Fear of Losing Money

Fear of losing money happens when a trader first initiates a position and immediately sees the trade go against him/her. At this moment, beginners in the stock market (who normally do not trade according to some predetermined rules) will often second guess their decision. Intense fear of losing can cause the trader to immediately ‘cut loss’ and exit the trade, at a small loss. These losses, though individually small, can quickly add up to a significant amount. Over time, such losses can cause the trader to lose his/her morale and confidence.

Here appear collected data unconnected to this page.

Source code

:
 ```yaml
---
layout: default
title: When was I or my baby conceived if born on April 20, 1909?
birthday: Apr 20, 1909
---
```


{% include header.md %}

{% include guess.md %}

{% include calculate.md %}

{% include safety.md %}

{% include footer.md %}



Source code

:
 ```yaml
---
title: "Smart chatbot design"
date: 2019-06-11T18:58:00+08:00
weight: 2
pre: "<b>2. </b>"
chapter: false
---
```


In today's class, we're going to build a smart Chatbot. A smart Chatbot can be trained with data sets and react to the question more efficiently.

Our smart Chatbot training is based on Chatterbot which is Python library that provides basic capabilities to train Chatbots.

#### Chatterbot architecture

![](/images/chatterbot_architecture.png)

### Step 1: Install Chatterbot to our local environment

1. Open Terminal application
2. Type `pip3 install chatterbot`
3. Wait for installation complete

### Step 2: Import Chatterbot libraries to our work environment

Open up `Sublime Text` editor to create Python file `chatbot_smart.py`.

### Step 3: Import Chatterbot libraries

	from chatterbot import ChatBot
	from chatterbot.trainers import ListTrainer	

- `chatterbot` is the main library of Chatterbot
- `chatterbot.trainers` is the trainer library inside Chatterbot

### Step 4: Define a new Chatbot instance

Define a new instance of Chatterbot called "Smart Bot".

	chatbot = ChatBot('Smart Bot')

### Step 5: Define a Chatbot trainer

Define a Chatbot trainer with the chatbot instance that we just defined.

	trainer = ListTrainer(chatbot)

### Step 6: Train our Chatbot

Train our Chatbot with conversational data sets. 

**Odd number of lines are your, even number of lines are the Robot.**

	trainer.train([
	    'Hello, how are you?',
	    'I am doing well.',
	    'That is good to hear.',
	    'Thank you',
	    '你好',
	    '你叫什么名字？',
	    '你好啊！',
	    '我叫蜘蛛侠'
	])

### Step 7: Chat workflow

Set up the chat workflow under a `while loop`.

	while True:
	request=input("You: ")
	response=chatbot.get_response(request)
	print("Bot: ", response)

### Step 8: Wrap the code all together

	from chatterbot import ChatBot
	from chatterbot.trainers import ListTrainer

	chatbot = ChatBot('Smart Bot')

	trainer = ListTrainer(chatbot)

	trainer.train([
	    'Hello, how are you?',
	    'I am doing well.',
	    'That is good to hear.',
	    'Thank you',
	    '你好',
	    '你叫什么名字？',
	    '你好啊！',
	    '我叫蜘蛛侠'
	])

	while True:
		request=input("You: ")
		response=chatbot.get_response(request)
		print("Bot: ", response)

To overcome fear of losing, I remind myself that a surgeon spends more than 10k to receive his/her qualification. I treat losing in the stock market as a form of tuition fees, a necessary investment. Investment in education always pay the best return. To make sure I get the highest return from my ‘tuition fees', I make sure I analyze each losing trade to find out what mistakes I made and modify my trading rules accordingly.

Fear of Losing Profits

Another fear is the fear of losing profits of winning trades. When a trader sees his/her position making a profit, the trader starts fearing that any second, the position will turn against him/her. To quote Jesse Livermore (one of the greatest stock traders of all times): “Most people fear when they should hope and hope when they should fear. " Thus, they close out their winning trades, taking a small profit, believing that they can't go broke taking a profit.

Unfortunately, they CAN go broke taking small profits. Unless the trader can achieve 100% accuracy in picking stocks, he/she is bound to have a number of losing trades. In order for traders to make money in the stock market, they need profits from those winning trades to be big, so as to cover for losing trades. If a trader constantly takes small profits, it is unlikely that he/she will have a significant amount of surplus left after covering for these loses. George Soros once said: “It is not about whether you win or lose, it is about how much you win when you are right and lose when you are wrong that matters. "

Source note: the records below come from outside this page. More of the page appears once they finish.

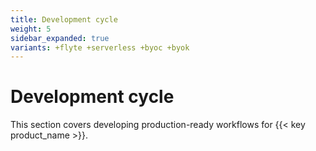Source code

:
 ```yaml
---
title: Development cycle
weight: 5
sidebar_expanded: true
variants: +flyte +serverless +byoc +byok
---
```


# Development cycle

This section covers developing production-ready workflows for {{< key product_name >}}.
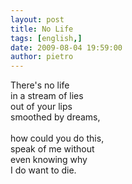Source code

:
 ```yaml
---
layout: post
title: No Life
tags: [english,]
date: 2009-08-04 19:59:00
author: pietro
---
```

There's no life<br/>in a stream of lies<br/>out of your lips<br/>smoothed by dreams,<br/><br/>how could you do this,<br/>speak of me without<br/>even knowing why<br/>I do want to die.
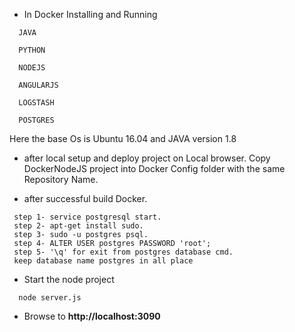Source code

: * In Docker Installing and Running 
```
  JAVA 

  PYTHON

  NODEJS

  ANGULARJS

  LOGSTASH

  POSTGRES
```

Here the base Os is Ubuntu 16.04 and JAVA version 1.8

* after local setup and deploy project on Local browser.
  Copy DockerNodeJS project into Docker Config folder with the same Repository Name.

* after successful build Docker.
```
 step 1- service postgresql start.
 step 2- apt-get install sudo.
 step 3- sudo -u postgres psql.
 step 4- ALTER USER postgres PASSWORD 'root';
 step 5- '\q' for exit from postgres database cmd.
 keep database name postgres in all place
```

* Start the node project
```
  node server.js
```

* Browse to **http://localhost:3090**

To overcome fear of losing profits, I use the method mentioned by Jesse Livermore in his book “How to Trade in Stocks". I constantly remind myself: “Why am I afraid of losing profits I did not have the day before?" Instead of focusing my thoughts on the possibility that the position can go against me, I focus on the need to win big when I am right.

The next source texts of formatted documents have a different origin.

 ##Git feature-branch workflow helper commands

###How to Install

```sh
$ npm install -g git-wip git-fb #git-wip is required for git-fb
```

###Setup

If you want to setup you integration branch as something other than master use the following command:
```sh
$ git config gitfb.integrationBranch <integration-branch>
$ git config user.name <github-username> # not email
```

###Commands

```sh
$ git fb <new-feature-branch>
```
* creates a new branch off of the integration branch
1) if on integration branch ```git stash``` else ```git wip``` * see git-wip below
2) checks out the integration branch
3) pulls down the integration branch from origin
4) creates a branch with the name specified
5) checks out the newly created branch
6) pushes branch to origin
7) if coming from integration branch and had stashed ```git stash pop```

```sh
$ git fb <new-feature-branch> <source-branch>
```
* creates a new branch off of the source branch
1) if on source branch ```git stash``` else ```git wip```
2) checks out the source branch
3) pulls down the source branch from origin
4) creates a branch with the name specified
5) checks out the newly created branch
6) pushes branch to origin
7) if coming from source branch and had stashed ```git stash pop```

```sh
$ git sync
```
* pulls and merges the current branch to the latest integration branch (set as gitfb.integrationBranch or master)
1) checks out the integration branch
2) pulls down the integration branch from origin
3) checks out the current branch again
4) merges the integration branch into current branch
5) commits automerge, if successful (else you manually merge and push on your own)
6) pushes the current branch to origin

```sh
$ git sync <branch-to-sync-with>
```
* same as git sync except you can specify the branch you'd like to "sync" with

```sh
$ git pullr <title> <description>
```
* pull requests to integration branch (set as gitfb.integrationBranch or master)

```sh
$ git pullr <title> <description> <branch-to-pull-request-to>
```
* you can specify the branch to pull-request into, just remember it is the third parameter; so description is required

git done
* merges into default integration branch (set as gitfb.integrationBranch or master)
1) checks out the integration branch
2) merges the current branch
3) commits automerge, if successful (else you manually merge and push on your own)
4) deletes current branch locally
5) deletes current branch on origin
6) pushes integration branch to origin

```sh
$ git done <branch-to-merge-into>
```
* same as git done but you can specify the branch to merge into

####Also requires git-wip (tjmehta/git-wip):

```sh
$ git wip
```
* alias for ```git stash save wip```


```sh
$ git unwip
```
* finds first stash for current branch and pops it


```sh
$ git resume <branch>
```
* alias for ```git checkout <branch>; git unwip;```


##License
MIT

In generally, there are three main methods to overcome fear of losing:

  • Changing one's perception of losing. To overcome the fear of losing money, treat any money lost as tuition fees. In addition, do not treat unrealized profit as your money; those are merely profits on paper. One can't be afraid of losing money that do not belong to them yet.
  • Have clearly defined rules for cutting loss and taking profits. These should be based on empirical research or intensive back-testing. Alternatively, one may choose to adopt the rules of a proven time-tested system (such as the CANSLIM system by Mr Williams O'Neil).
  • Use visualization techniques to take one's focus away from the possibility of losing. Visualise the current position becoming a big winner, a grand slam. (Note, this does not mean one should pray and hope and visualise a losing position turning into a grand slam. A good trader should always ensure that they know exactly when to cut loss. As long as the cut loss level is not reach, one should not let the fear of losing overwhelm him/her resulting in the closing of a position prematurely. )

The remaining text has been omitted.